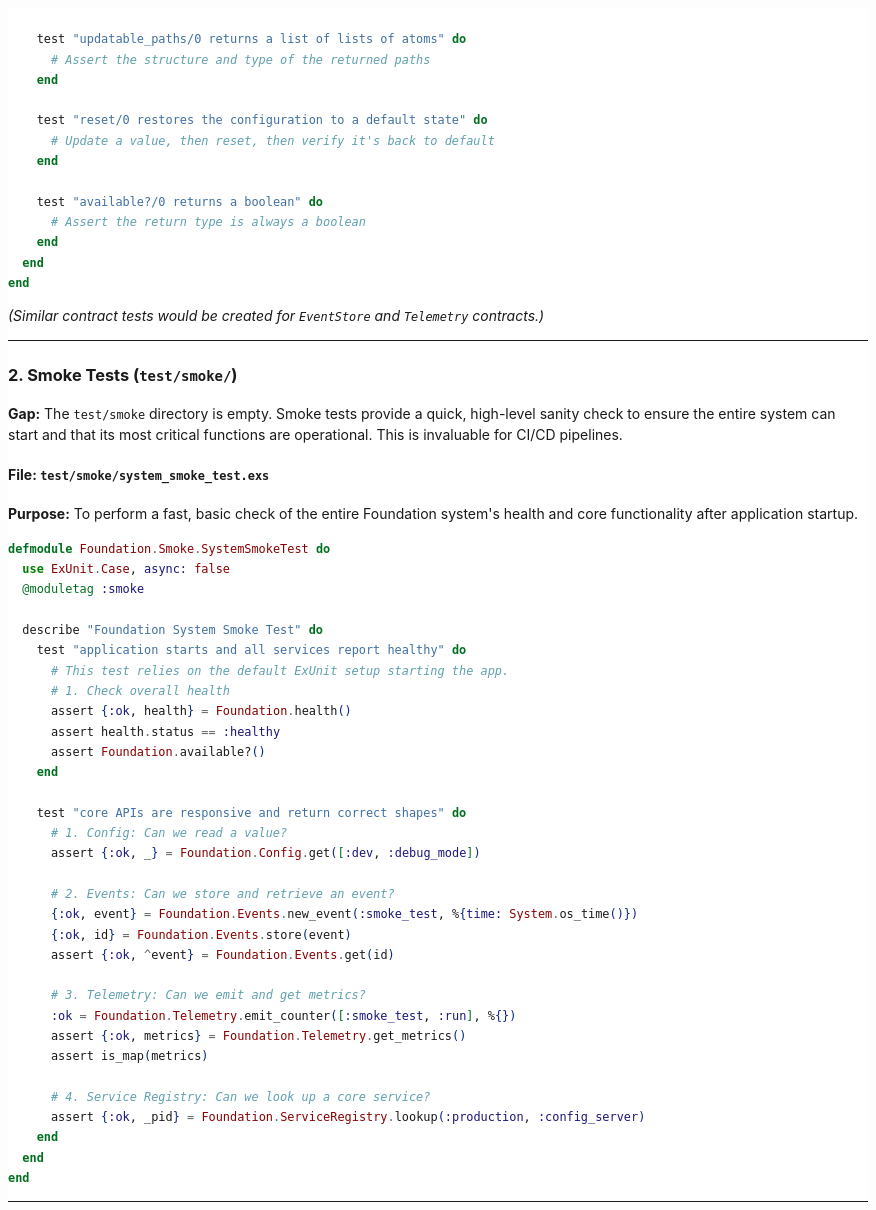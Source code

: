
```elixir

    test "updatable_paths/0 returns a list of lists of atoms" do
      # Assert the structure and type of the returned paths
    end

    test "reset/0 restores the configuration to a default state" do
      # Update a value, then reset, then verify it's back to default
    end

    test "available?/0 returns a boolean" do
      # Assert the return type is always a boolean
    end
  end
end
```
*(Similar contract tests would be created for `EventStore` and `Telemetry` contracts.)*

---

### 2. Smoke Tests (`test/smoke/`)

**Gap:** The `test/smoke` directory is empty. Smoke tests provide a quick, high-level sanity check to ensure the entire system can start and that its most critical functions are operational. This is invaluable for CI/CD pipelines.

#### **File:** `test/smoke/system_smoke_test.exs`

**Purpose:** To perform a fast, basic check of the entire Foundation system's health and core functionality after application startup.

```elixir
defmodule Foundation.Smoke.SystemSmokeTest do
  use ExUnit.Case, async: false
  @moduletag :smoke

  describe "Foundation System Smoke Test" do
    test "application starts and all services report healthy" do
      # This test relies on the default ExUnit setup starting the app.
      # 1. Check overall health
      assert {:ok, health} = Foundation.health()
      assert health.status == :healthy
      assert Foundation.available?()
    end

    test "core APIs are responsive and return correct shapes" do
      # 1. Config: Can we read a value?
      assert {:ok, _} = Foundation.Config.get([:dev, :debug_mode])

      # 2. Events: Can we store and retrieve an event?
      {:ok, event} = Foundation.Events.new_event(:smoke_test, %{time: System.os_time()})
      {:ok, id} = Foundation.Events.store(event)
      assert {:ok, ^event} = Foundation.Events.get(id)

      # 3. Telemetry: Can we emit and get metrics?
      :ok = Foundation.Telemetry.emit_counter([:smoke_test, :run], %{})
      assert {:ok, metrics} = Foundation.Telemetry.get_metrics()
      assert is_map(metrics)

      # 4. Service Registry: Can we look up a core service?
      assert {:ok, _pid} = Foundation.ServiceRegistry.lookup(:production, :config_server)
    end
  end
end
```

---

**Exercise aim**
Where does "reset" appear in the records above? Copy every line that has it.

**Response to this exercise**
    test "reset/0 restores the configuration to a default state" do
      # Update a value, then reset, then verify it's back to default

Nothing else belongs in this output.